Most improved states:

  • Largest Improvement: Haryana’s score improved by 26.21 points, due to higher scores on four themes i.e. restoration of water bodies, watershed development, on-farm water use ,and policy and governance.
  • Largest improvement in North Eastern and Himalayan States : Uttarakhand ranks at first position amongst North Eastern and Himalayan States
  • Amongst the 9 themes, states have displayed maximum improvement on the Policy and Governance , with the theme median score rising by 30% over the last three years .
  • Data discipline is also improving , and incidents of states not reporting data have reduced by 70% compared to last year.

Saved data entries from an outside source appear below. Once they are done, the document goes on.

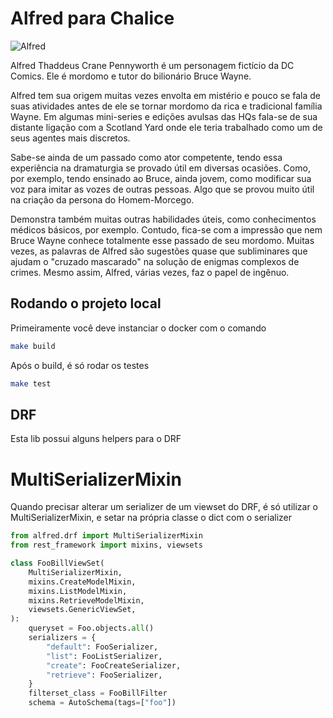 # Alfred para Chalice

![Alfred](https://upload.wikimedia.org/wikipedia/commons/8/80/Alfred_Thaddeus_Crane_Pennyworth.jpg)

Alfred Thaddeus Crane Pennyworth é um personagem fictício da DC Comics. Ele é mordomo e tutor do bilionário Bruce Wayne.

Alfred tem sua origem muitas vezes envolta em mistério e pouco se fala de suas atividades antes de ele se tornar mordomo da rica e tradicional família Wayne. Em algumas mini-series e edições avulsas das HQs fala-se de sua distante ligação com a Scotland Yard onde ele teria trabalhado como um de seus agentes mais discretos.

Sabe-se ainda de um passado como ator competente, tendo essa experiência na dramaturgia se provado útil em diversas ocasiões. Como, por exemplo, tendo ensinado ao Bruce, ainda jovem, como modificar sua voz para imitar as vozes de outras pessoas. Algo que se provou muito útil na criação da persona do Homem-Morcego.

Demonstra também muitas outras habilidades úteis, como conhecimentos médicos básicos, por exemplo. Contudo, fica-se com a impressão que nem Bruce Wayne conhece totalmente esse passado de seu mordomo. Muitas vezes, as palavras de Alfred são sugestões quase que subliminares que ajudam o "cruzado mascarado" na solução de enigmas complexos de crimes. Mesmo assim, Alfred, várias vezes, faz o papel de ingênuo.

## Rodando o projeto local

Primeiramente você deve instanciar o docker com o comando

```bash
make build
```

Após o build, é só rodar os testes

```bash
make test
```

## DRF

Esta lib possui alguns helpers para o DRF

# MultiSerializerMixin

Quando precisar alterar um serializer de um viewset do DRF, é só utilizar o MultiSerializerMixin, e setar na própria classe o dict com o serializer

```python
from alfred.drf import MultiSerializerMixin
from rest_framework import mixins, viewsets

class FooBillViewSet(
    MultiSerializerMixin,
    mixins.CreateModelMixin,
    mixins.ListModelMixin,
    mixins.RetrieveModelMixin,
    viewsets.GenericViewSet,
):
    queryset = Foo.objects.all()
    serializers = {
        "default": FooSerializer,
        "list": FooListSerializer,
        "create": FooCreateSerializer,
        "retrieve": FooSerializer,
    }
    filterset_class = FooBillFilter
    schema = AutoSchema(tags=["foo"])
```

  • Improved data reporting practices have also contributed to improvement in states’ Index scores, Haryana being the prime example
  • High performing states have retained top positions.

Low performer states:

  • Low performing states: 16 out of the 27 states still score less than 50 points on the Index (outof100), and fall in the low-performing category.

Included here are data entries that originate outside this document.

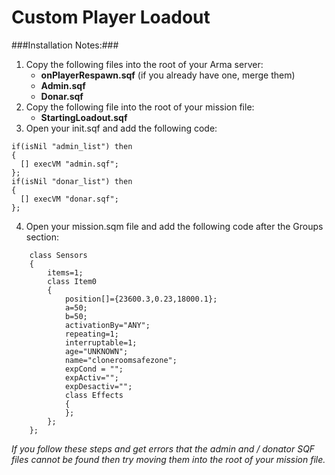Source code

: # Custom Player Loadout
###Installation Notes:###
1. Copy the following files into the root of your Arma server:
	* **onPlayerRespawn.sqf** (if you already have one, merge them)
	* **Admin.sqf**
	* **Donar.sqf**
2. Copy the following file into the root of your mission file:
 	* **StartingLoadout.sqf**
3. Open your init.sqf and add the following code:
```
if(isNil "admin_list") then
{
  [] execVM "admin.sqf";	
};
if(isNil "donar_list") then
{
  [] execVM "donar.sqf";	
};
```
4. Open your mission.sqm file and add the following code after the Groups section:
```
	class Sensors
	{
		items=1;	
		class Item0
		{
			position[]={23600.3,0.23,18000.1};
			a=50;
			b=50;
			activationBy="ANY";
			repeating=1;
			interruptable=1;
			age="UNKNOWN";
			name="cloneroomsafezone";
			expCond = "";
			expActiv="";
			expDesactiv="";
			class Effects
			{
			};
		};			
	};	
```
*If you follow these steps and get errors that the admin and / donator SQF files cannot be found then try moving them into the root of your mission file.*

    • These states collectively account for 48% of the population, 40% of agricultural produce, and 35% of economic output of India.
  • Jharkhand, Uttar Pradesh, Odisha, Bihar, Nagaland, and Meghalaya still score less than 40points, and the average improvement in low-performing category over the last three years.
  • Large economic contributors are low performers: Uttar Pradesh, Rajasthan, Kerala, and Delhi , 4 of the top 10 contributors to India’s economic output, have scores ranging from 20points to 47points
  • Top Agricultural states are poor performers: None of the top 10 agricultural producers in India, except Gujarat and Madhya Pradesh, score more than 60 points on the CWMI
  • This is concerning given that assessment on almost half of the Index scores is directly linked to water management in agriculture.